§ WHAT IS EXPECTED: The string "methods" may appear in lines of the entries below. Report how many lines hold it, with only the number.

SOURCE MATERIAL below:

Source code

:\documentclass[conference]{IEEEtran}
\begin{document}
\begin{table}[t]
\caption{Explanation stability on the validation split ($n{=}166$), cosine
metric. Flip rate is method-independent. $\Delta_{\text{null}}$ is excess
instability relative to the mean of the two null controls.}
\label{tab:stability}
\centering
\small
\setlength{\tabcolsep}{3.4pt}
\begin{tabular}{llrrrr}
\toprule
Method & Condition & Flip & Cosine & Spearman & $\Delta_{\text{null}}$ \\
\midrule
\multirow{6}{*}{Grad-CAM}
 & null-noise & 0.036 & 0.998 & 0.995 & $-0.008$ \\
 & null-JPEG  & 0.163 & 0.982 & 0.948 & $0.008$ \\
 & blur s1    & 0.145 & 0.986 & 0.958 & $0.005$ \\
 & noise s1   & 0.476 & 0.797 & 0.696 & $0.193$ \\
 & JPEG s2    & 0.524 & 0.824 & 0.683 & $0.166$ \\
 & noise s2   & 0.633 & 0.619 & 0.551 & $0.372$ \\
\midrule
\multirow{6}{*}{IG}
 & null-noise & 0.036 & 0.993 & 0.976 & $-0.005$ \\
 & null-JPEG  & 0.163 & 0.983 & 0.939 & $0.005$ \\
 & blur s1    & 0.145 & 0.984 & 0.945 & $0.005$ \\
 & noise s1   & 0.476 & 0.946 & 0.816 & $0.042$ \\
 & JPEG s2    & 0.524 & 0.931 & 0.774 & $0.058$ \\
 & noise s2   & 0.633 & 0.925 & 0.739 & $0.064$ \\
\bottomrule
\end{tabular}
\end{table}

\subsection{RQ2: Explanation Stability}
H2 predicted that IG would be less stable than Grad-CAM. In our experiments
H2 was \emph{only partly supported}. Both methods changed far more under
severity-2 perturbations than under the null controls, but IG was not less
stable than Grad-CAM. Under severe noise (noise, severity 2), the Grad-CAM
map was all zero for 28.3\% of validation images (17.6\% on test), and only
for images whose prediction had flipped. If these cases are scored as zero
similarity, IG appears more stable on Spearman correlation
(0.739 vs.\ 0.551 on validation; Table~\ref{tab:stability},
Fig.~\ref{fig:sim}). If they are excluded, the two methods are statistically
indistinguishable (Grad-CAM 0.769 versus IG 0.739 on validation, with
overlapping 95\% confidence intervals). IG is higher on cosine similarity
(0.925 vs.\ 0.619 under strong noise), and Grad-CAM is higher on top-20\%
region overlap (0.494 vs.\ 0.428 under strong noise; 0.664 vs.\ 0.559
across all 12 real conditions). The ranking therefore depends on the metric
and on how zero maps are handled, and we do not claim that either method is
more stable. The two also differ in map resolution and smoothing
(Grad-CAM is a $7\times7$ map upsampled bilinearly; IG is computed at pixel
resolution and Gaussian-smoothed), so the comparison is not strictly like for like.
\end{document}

End of SOURCE MATERIAL.

§ RESULT OF THIS EXERCISE: 2